За лесной глухоманью – среди трав, среди пения птиц.
Только найти этого места уже не может никто…
Больше всего, разумеется, у нас свидетельств о чудесах. О тех странных, загадочных, невероятных феноменах, которые непрерывно сопровождали шествие Девы. Впрочем, ничего удивительного в этом нет. Людям свойственно запоминать не стертую до серой жвачки обыденность, которая залепляет мозг, а пугающие, неожиданные отклонения от нее. Причем здесь невозможно отделить правду от вымысла. В Средние века, например, множество самых разных людей – от косноязычного крестьянина до феодала, от чумазого ремесленника до епископа, блистающего крестом, – могли с чистым сердцем поклясться, что своими глазами видели демонов. И ведь они их действительно видели! Коллективное подсознание, особенно выведенное трансценденцией в область высоких религиозных температур, способно сделать реальностью все что угодно. Даже то, что в принципе не может существовать.
Аналогичная трансформация, вероятно, происходила и с мифологией Девы. Уже Ботаник, записавший подробный рассказ о трагических последних часах Уральского Китежа, отмечал, что, выйдя вновь из огня, Дева приобрела некую магическую бесплотность. Выглядела она как абсолютно живой человек, но при попытке коснуться ее рука проходила сквозь тело как сквозь голографическое изображение. Правда, некоторое сопротивление все-таки ощущалось – будто внутри фантома находился горячий, плотный туман. И те несколько заболевших в походе, которых Дева исцелила просто наложением рук, тоже, по их словам, ощущали стекающее с ее пальцев электрическое тепло. К тому же в сумерках Дева начинала как бы слабо светиться, а в темноте, что подтверждается свидетельствами сотен людей, от нее исходило призрачное серебряное сияние – впрочем, не слишком сильное – так светит луна сквозь перистые облака. Имя Светлая Дева появилось у нее уже через несколько дней.

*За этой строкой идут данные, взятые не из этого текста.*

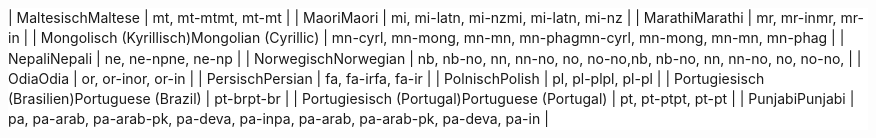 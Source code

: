 | <span data-ttu-id="c8d6a-234">Maltesisch</span><span class="sxs-lookup"><span data-stu-id="c8d6a-234">Maltese</span></span>               | <span data-ttu-id="c8d6a-235">mt, mt-mt</span><span class="sxs-lookup"><span data-stu-id="c8d6a-235">mt, mt-mt</span></span>                                                                                                                                                                                             |
| <span data-ttu-id="c8d6a-236">Maori</span><span class="sxs-lookup"><span data-stu-id="c8d6a-236">Maori</span></span>                 | <span data-ttu-id="c8d6a-237">mi, mi-latn, mi-nz</span><span class="sxs-lookup"><span data-stu-id="c8d6a-237">mi, mi-latn, mi-nz</span></span>                                                                                                                                                                                    |
| <span data-ttu-id="c8d6a-238">Marathi</span><span class="sxs-lookup"><span data-stu-id="c8d6a-238">Marathi</span></span>               | <span data-ttu-id="c8d6a-239">mr, mr-in</span><span class="sxs-lookup"><span data-stu-id="c8d6a-239">mr, mr-in</span></span>                                                                                                                                                                                             |
| <span data-ttu-id="c8d6a-240">Mongolisch (Kyrillisch)</span><span class="sxs-lookup"><span data-stu-id="c8d6a-240">Mongolian (Cyrillic)</span></span>  | <span data-ttu-id="c8d6a-241">mn-cyrl, mn-mong, mn-mn, mn-phag</span><span class="sxs-lookup"><span data-stu-id="c8d6a-241">mn-cyrl, mn-mong, mn-mn, mn-phag</span></span>                                                                                                                                                                      |
| <span data-ttu-id="c8d6a-242">Nepali</span><span class="sxs-lookup"><span data-stu-id="c8d6a-242">Nepali</span></span>                | <span data-ttu-id="c8d6a-243">ne, ne-np</span><span class="sxs-lookup"><span data-stu-id="c8d6a-243">ne, ne-np</span></span>                                                                                                                                                                                             |
| <span data-ttu-id="c8d6a-244">Norwegisch</span><span class="sxs-lookup"><span data-stu-id="c8d6a-244">Norwegian</span></span>             | <span data-ttu-id="c8d6a-245">nb, nb-no, nn, nn-no, no, no-no,</span><span class="sxs-lookup"><span data-stu-id="c8d6a-245">nb, nb-no, nn, nn-no, no, no-no,</span></span>                                                                                                                                                                      |
| <span data-ttu-id="c8d6a-246">Odia</span><span class="sxs-lookup"><span data-stu-id="c8d6a-246">Odia</span></span>                  | <span data-ttu-id="c8d6a-247">or, or-in</span><span class="sxs-lookup"><span data-stu-id="c8d6a-247">or, or-in</span></span>                                                                                                                                                                                             |
| <span data-ttu-id="c8d6a-248">Persisch</span><span class="sxs-lookup"><span data-stu-id="c8d6a-248">Persian</span></span>               | <span data-ttu-id="c8d6a-249">fa, fa-ir</span><span class="sxs-lookup"><span data-stu-id="c8d6a-249">fa, fa-ir</span></span>                                                                                                                                                                                             |
| <span data-ttu-id="c8d6a-250">Polnisch</span><span class="sxs-lookup"><span data-stu-id="c8d6a-250">Polish</span></span>                | <span data-ttu-id="c8d6a-251">pl, pl-pl</span><span class="sxs-lookup"><span data-stu-id="c8d6a-251">pl, pl-pl</span></span>                                                                                                                                                                                             |
| <span data-ttu-id="c8d6a-252">Portugiesisch (Brasilien)</span><span class="sxs-lookup"><span data-stu-id="c8d6a-252">Portuguese (Brazil)</span></span>   | <span data-ttu-id="c8d6a-253">pt-br</span><span class="sxs-lookup"><span data-stu-id="c8d6a-253">pt-br</span></span>                                                                                                                                                                                                 |
| <span data-ttu-id="c8d6a-254">Portugiesisch (Portugal)</span><span class="sxs-lookup"><span data-stu-id="c8d6a-254">Portuguese (Portugal)</span></span> | <span data-ttu-id="c8d6a-255">pt, pt-pt</span><span class="sxs-lookup"><span data-stu-id="c8d6a-255">pt, pt-pt</span></span>                                                                                                                                                                                             |
| <span data-ttu-id="c8d6a-256">Punjabi</span><span class="sxs-lookup"><span data-stu-id="c8d6a-256">Punjabi</span></span>               | <span data-ttu-id="c8d6a-257">pa, pa-arab, pa-arab-pk, pa-deva, pa-in</span><span class="sxs-lookup"><span data-stu-id="c8d6a-257">pa, pa-arab, pa-arab-pk, pa-deva, pa-in</span></span>                                                                                                                                                               |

Если же, перейдя на язык доказуемых материалов, обратиться к тем чудесам, которые Деве приписывают, то, отсеяв множество слухов один фантастичней другого, можно выделить только два действительно достоверных феномена.
Прежде всего, это тайные тропы, которыми Дева вела свою армию. Утром пятого сентября ополчение Девы (на самом деле – не более восьмидесяти человек) выходит из Китежа, расположенного где-то севернее Ишима, а уже к вечеру этого же долгого, трудного дня входит в Тюмень. Расстояние, между прочим, около трехсот километров. Далее следует колоссальный бросок: Тюмень – Свердловск – Пермь, который армия Девы проделывает всего за четверо суток, и затем еще более непредставимый маршрут: Пермь – Ижевск – Йошкар-Ола – Арзамас. В Арзамасе Дева дает армии двенадцатичасовой перерыв, а уже в середине следующего дня после энергичного марша выходит к стратегическому мосту на Оке. То есть на всю дорогу длиною более тысячи восьмисот километров потрачено, даже если учитывать время стоянок, около двух недель. Средняя скорость движения – примерно сто пятьдесят километров в день. И это пешком, своими ногами, без каких-либо транспортных средств. Ничем, кроме чуда, объяснить данный феномен нельзя.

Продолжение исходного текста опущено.